[Collected data]
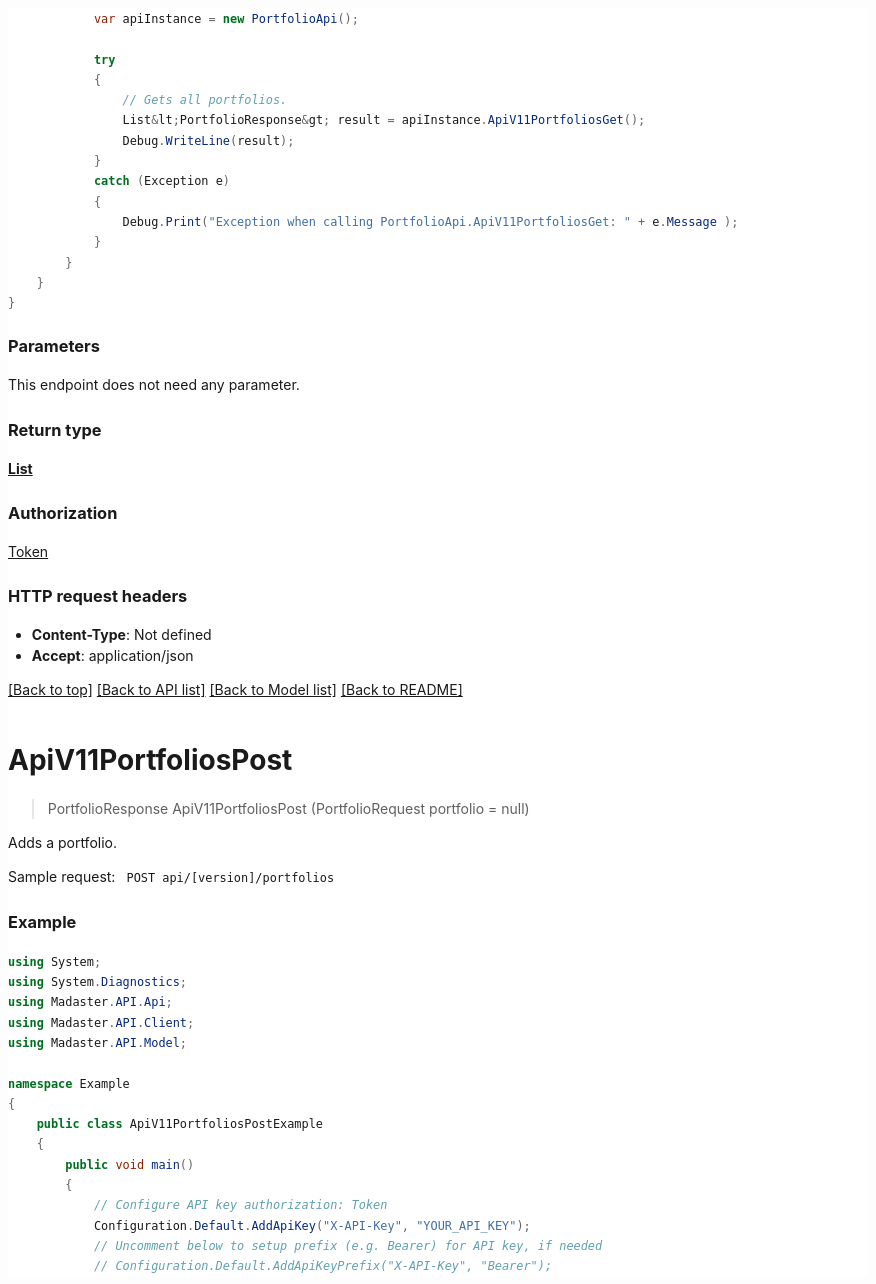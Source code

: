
 ```csharp
            var apiInstance = new PortfolioApi();

            try
            {
                // Gets all portfolios.
                List&lt;PortfolioResponse&gt; result = apiInstance.ApiV11PortfoliosGet();
                Debug.WriteLine(result);
            }
            catch (Exception e)
            {
                Debug.Print("Exception when calling PortfolioApi.ApiV11PortfoliosGet: " + e.Message );
            }
        }
    }
}
```

### Parameters
This endpoint does not need any parameter.

### Return type

[**List<PortfolioResponse>**](PortfolioResponse.md)

### Authorization

[Token](../README.md#Token)

### HTTP request headers

 - **Content-Type**: Not defined
 - **Accept**: application/json

[[Back to top]](#) [[Back to API list]](../README.md#documentation-for-api-endpoints) [[Back to Model list]](../README.md#documentation-for-models) [[Back to README]](../README.md)

<a name="apiv11portfoliospost"></a>
# **ApiV11PortfoliosPost**
> PortfolioResponse ApiV11PortfoliosPost (PortfolioRequest portfolio = null)

Adds a portfolio.

Sample request:  ```  POST api/[version]/portfolios  ```

### Example
```csharp
using System;
using System.Diagnostics;
using Madaster.API.Api;
using Madaster.API.Client;
using Madaster.API.Model;

namespace Example
{
    public class ApiV11PortfoliosPostExample
    {
        public void main()
        {
            // Configure API key authorization: Token
            Configuration.Default.AddApiKey("X-API-Key", "YOUR_API_KEY");
            // Uncomment below to setup prefix (e.g. Bearer) for API key, if needed
            // Configuration.Default.AddApiKeyPrefix("X-API-Key", "Bearer");
```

Your assignment: Only the lines from the start of the records to the one containing "- **Accept**: application/json" should be repeated, exactly and with both ends kept; drop any pictures.

Expected answer:
Source code

:
 ```csharp
            var apiInstance = new PortfolioApi();

            try
            {
                // Gets all portfolios.
                List&lt;PortfolioResponse&gt; result = apiInstance.ApiV11PortfoliosGet();
                Debug.WriteLine(result);
            }
            catch (Exception e)
            {
                Debug.Print("Exception when calling PortfolioApi.ApiV11PortfoliosGet: " + e.Message );
            }
        }
    }
}
```

### Parameters
This endpoint does not need any parameter.

### Return type

[**List<PortfolioResponse>**](PortfolioResponse.md)

### Authorization

[Token](../README.md#Token)

### HTTP request headers

 - **Content-Type**: Not defined
 - **Accept**: application/json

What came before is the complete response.